East Boston Resident and Longtime BPD Officer Robert Anthony Retires

Last week, lifelong East Boston resident, former East Boston High School hockey coach Robert Anthony announced he was retiring from the Boston Police Department after a stellar 36 year career with the department.

Anthony, who grew up in the Orient Heights projects before his family moved to Gladstone Street, joined the US Military in 1975 after graduating high school and was a K-9 handler in the military.

After three years in the service Anthony became a uniformed Secret Service agent during the Carter and Reagan Administration and after a brief stint as a US Postal Worker he joined the Boston Police Department in 1986.

“I achieved what I considered my lifetime dream and that was to become a Boston Police officer,” said Anthony. “I was able to fulfill that dream and I think I did a good job. It’s like anything you know, you get your good days and you get your bad days. There were some good times on the job. There were some bad times on the job but that comes with any career and no matter what you do in your profession but I wouldn’t trade it and the experiences I had.”

After his first assignment in Charlestown Anthony was reassigned to Eastie’s District A-7 station in 1993 as a member of the SWAT team.

As an officer in Eastie, Anthony began to volunteer his time and became head hockey coach at EBHS in the 1990s and retired a few years back after 20 years. He and his late wife, Jackie, also established an annual Breast Cancer Awareness Hockey Tournament in Eastie to raise money for the Dana Farber Cancer Institute.

In 2007, former BPD Commissioner Ed Davis appointed Anthony as the department’s resident historian after Anthony began researching the history of officers killed in the line of duty and lobbying for memorials to be established across the city in their honor.

The first memorial Anthony worked on was right here in Eastie when he discovered the first officer ever killed in the line of duty in Boston. On October 18, 1857, Hodsdon was shot and killed by a suspect as he attempted to arrest a second suspect in the area of Havre Street and Maverick Street in East Boston. Both suspects were later identified and arrested. Through his research Hodsdon was the first Boston Police Officer killed in the line of duty.

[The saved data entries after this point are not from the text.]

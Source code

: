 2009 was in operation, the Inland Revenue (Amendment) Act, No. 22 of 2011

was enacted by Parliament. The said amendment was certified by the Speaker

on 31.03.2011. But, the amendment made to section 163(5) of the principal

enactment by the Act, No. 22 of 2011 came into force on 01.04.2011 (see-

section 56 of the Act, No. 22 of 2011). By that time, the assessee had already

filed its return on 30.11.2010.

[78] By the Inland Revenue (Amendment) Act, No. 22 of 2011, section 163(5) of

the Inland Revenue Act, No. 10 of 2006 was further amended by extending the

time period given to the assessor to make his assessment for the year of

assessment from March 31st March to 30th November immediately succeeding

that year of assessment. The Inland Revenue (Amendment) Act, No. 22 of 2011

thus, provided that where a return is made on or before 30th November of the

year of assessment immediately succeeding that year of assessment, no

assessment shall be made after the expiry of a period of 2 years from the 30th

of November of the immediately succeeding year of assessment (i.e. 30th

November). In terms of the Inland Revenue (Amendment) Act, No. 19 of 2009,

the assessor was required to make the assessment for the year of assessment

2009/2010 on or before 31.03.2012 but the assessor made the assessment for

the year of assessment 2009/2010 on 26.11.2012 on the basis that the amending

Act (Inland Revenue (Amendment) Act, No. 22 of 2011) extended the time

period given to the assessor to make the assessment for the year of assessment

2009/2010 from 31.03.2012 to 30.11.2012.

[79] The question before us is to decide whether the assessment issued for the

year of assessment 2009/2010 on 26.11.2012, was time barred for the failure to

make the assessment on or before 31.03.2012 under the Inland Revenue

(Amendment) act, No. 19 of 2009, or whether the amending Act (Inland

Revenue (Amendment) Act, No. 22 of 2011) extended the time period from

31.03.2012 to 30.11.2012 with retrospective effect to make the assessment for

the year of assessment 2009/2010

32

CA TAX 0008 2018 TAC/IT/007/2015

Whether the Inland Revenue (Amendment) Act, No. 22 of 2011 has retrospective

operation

He was 25 years old at the time of his death and had served with the Boston Police Department for one year.

Anthony’s research led to not only discovering the history of those killed in the line of duty but also establishing memorials for the first African American to serve on the Boston Police, the first Latino as well as the first Italian.

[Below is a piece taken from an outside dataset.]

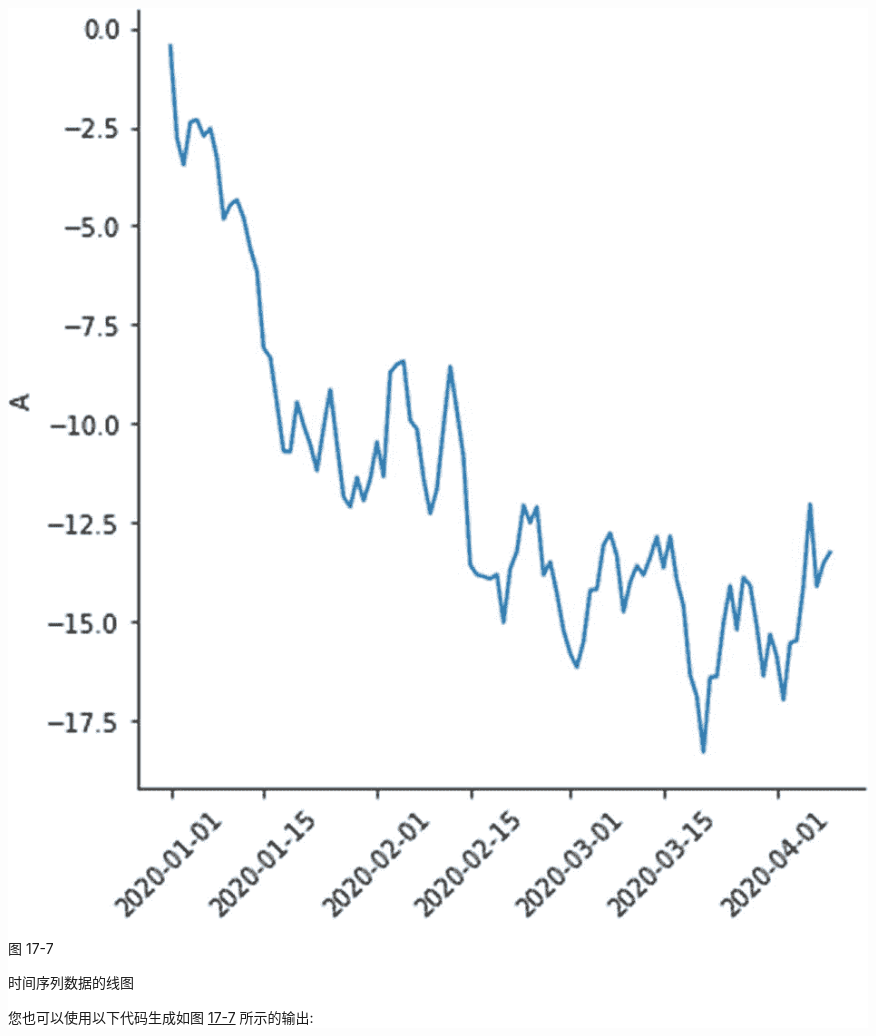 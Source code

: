![img/515442_1_En_17_Fig7_HTML.jpg](img/515442_1_En_17_Fig7_HTML.jpg)

图 17-7

时间序列数据的线图

您也可以使用以下代码生成如图 [17-7](#Fig7) 所示的输出:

“I was also able to put up 92 Heroes signs throughout the city of Boston at various locations where an officer died in the line of duty,” said Anthony. “I was able to track down 32 names of officers that were not listed on the Police Memorial Wall down in Washington DC but should have been included.”

The last name Anthony tracked down was fitting considering he announced his retirement just a year later.

On March 6, 1964 Boston Police Patrolman Edward Lynch, of East Boston, was killed in the line of duty after chasing a stolen vehicle from Dorchester to Quincy early that fateful morning but his name was never added to the National Law Enforcement Memorial in Washington DC.

“I had been working with the Lynch family in East Boston for a few years,” said Anthony. “With the assistance of the information they sent me a few years ago we found that Patrolman Edward Lynch, of East Boston, was overlooked for “Killed in the Line of Duty” status and was never added to the National Law Enforcement Memorial.”

Anthony said Lynch’s name was finally be added to the National Law Enforcement Memorial Wall in last June.

“His name was also added to the Hero Wall at Boston Police Headquarters as well as the Massachusetts State House Memorial,” said Anthony.

Anthony said one of his proudest moments came in 2010 when the Boston Police honored Horatio J. Homer–the city’s first African American Officer who retired from the force in 1923.

While Homer was featured in several Boston Daily Globe articles during his lifetime, he was largely forgotten by the public after his death. In 2010, his historic role was rediscovered by police archivist Margaret Sullivan and Anthony. Later that year, police and city officials arranged to have a headstone installed at he and his wife Lydia’s grave who, for the past 87 years, rested in an unmarked grave and were forgotten. They held a memorial service attended by over 400 officers.

“This historical figure was buried in an unmarked grave in Brighton and I was proud we were able to right that wrong and have a nice ceremony for Officer Homer,” said Anthony.

In the end, Anthony looks forward to ‘laying low’, enjoying his grandkids and their growing families and relaxing.

“I felt that I was able to make a difference,” he said.